In children with type 1 diabetes, serum levels of two proteins may serve as markers of nephropathy before the disease can be detected by urinary albumin excretion, according to study results presented at the American Association for Clinical Chemistry Annual Scientific Meeting and Clinical Lab Expo.
Early detection is key for this complication that affects 20% to 40% of type 1 and type 2 diabetes patients, and these new biomarkers would allow for even earlier diagnosis and treatment, according to the researchers.
Papassotiriou, PhD, director of the department of clinical biochemistry at Aghia Sophia Children’s Hospital in Athens, Greece, and colleagues measured blood levels of the two proteins — growth differentiation factor-15 (GDF-15) and chitinase-3-like-protein 1 (YKL-40) — in 56 patients with type 1 diabetes aged 9 to 15 years and 49 healthy controls aged 6 to 19 years at baseline and after 12 to 15 months. Kidney function was also evaluated through estimated glomerular filtration rate (eGFR) and measurements of neutrophil gelatinase associated lipocalin (NGAL).

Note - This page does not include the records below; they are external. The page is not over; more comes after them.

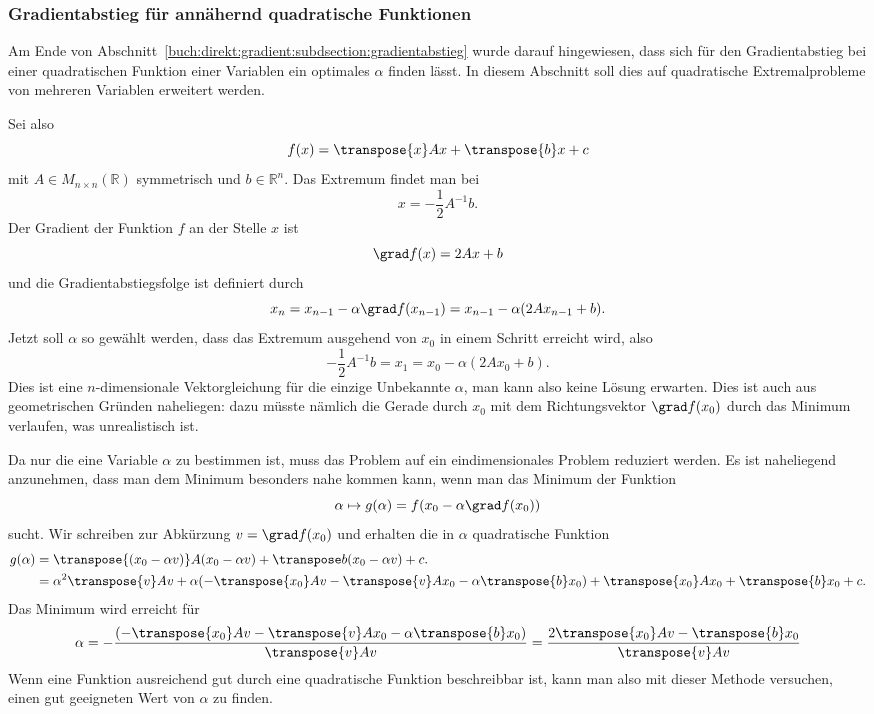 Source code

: %
%
\subsubsection{Gradientabstieg für annähernd quadratische Funktionen}
Am Ende von Abschnitt~\ref{buch:direkt:gradient:subdsection:gradientabstieg}
wurde darauf hingewiesen, dass sich für den Gradientabstieg bei einer
quadratischen Funktion einer Variablen ein optimales $\alpha$ finden lässt.
In diesem Abschnitt soll dies auf quadratische Extremalprobleme von
mehreren Variablen erweitert werden.

Sei also
\[
f(x)
=
\transpose{x}Ax+\transpose{b}x+c
\]
mit $A\in M_{n\times n}(\mathbb{R})$ symmetrisch und $b\in\mathbb{R}^n$.
Das Extremum findet man bei 
\[
x = -\frac12 A^{-1} b.
\]
Der Gradient der Funktion $f$ an der Stelle $x$ ist
\[
\grad f(x)
=
2Ax + b
\]
und die Gradientabstiegsfolge ist definiert durch
\[
x_n
=
x_{n-1} -\alpha \grad f(x_{n-1})
=
x_{n-1} - \alpha (2A x_{n-1} + b).
\]
Jetzt soll $\alpha$ so gewählt werden, dass das Extremum ausgehend von 
$x_0$ in einem Schritt erreicht wird, also
\[
-\frac12 A^{-1}b
=
x_1
=
x_0 - \alpha (2A x_0 + b).
\]
Dies ist eine $n$-dimensionale Vektorgleichung für die einzige Unbekannte
$\alpha$, man kann also keine Lösung erwarten.
Dies ist auch aus geometrischen Gründen naheliegen: dazu müsste nämlich
die Gerade durch $x_0$ mit dem Richtungsvektor $\grad f(x_0)$ durch das
Minimum verlaufen, was unrealistisch ist.

Da nur die eine Variable $\alpha$ zu bestimmen ist, muss das Problem auf
ein eindimensionales Problem reduziert werden.
Es ist naheliegend anzunehmen, dass man dem Minimum besonders nahe
kommen kann, wenn man das Minimum der Funktion
\[
\alpha
\mapsto
g(\alpha)
=
f(x_0 - \alpha\grad f(x_0))
\]
sucht.
Wir schreiben zur Abkürzung $v=\grad f(x_0)$ und erhalten
die in $\alpha$ quadratische Funktion
\begin{align*}
g(\alpha)
&=
\transpose{(x_0 - \alpha v)}A(x_0-\alpha v) + \transpose b(x_0-\alpha v) + c.
\\
&=
\alpha^2
\transpose{v}Av
+
\alpha
(-\transpose{x_0}Av -\transpose{v}Ax_0 -\alpha \transpose{b}x_0)
+
\transpose{x_0}Ax_0+\transpose{b}x_0 + c.
\end{align*}
Das Minimum wird erreicht für
\[
\alpha
=
-\frac{
(-\transpose{x_0}Av -\transpose{v}Ax_0 -\alpha \transpose{b}x_0)
}{
\transpose{v}Av
}
=
\frac{2\transpose{x_0}Av -\transpose{b}x_0}{\transpose{v}Av}
\]
Wenn eine Funktion ausreichend gut durch eine quadratische Funktion
beschreibbar ist, kann man also mit dieser Methode versuchen, einen gut
geeigneten Wert von $\alpha$ zu finden.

At baseline, GDF-15 levels were similar in the two groups (diabetes group 289.5 pg/mL; controls 278.6 pg/mL). At follow-up, researchers reported the GDF-15 levels in patients with diabetes were significantly higher (366.7 pg/mL; P = .001) than at baseline and in controls (P < .001), and mean YKL-40 levels increased significantly in the diabetes group (from 17.4 ng/mL at baseline to 20.5 ng/mL; P < .001), but not in controls. Researchers also observed reduced kidney function in the patients with diabetes, with eGRF values declining and NGAL increasing.
“This is the first study to demonstrate a predictive role for serum GDF-15 and YKL-40 as early markers of diabetic nephropathy in children and adolescents with [type 1 diabetes] before severe overt nephropathy occurs,” Papassotiriou said in a press release. “Defining new predictors as supplementary tests to urinary albumin excretion for the early diagnosis of diabetic nephropathy could accelerate effective management and treatment approaches needed to minimize the rates of severe renal morbidity and mortality in young patients with [type 1 diabetes]. – by Cassie Homer
Reference: Papassptiriou I, et al. Abstract B-220. Presented at: American Association for Clinical Chemistry Annual Scientific Meeting and Clinical Lab Expo; July 31-August 4, 2016; Philadelphia.
Disclosure: Endocrine Today could not confirm relevant financial disclosures.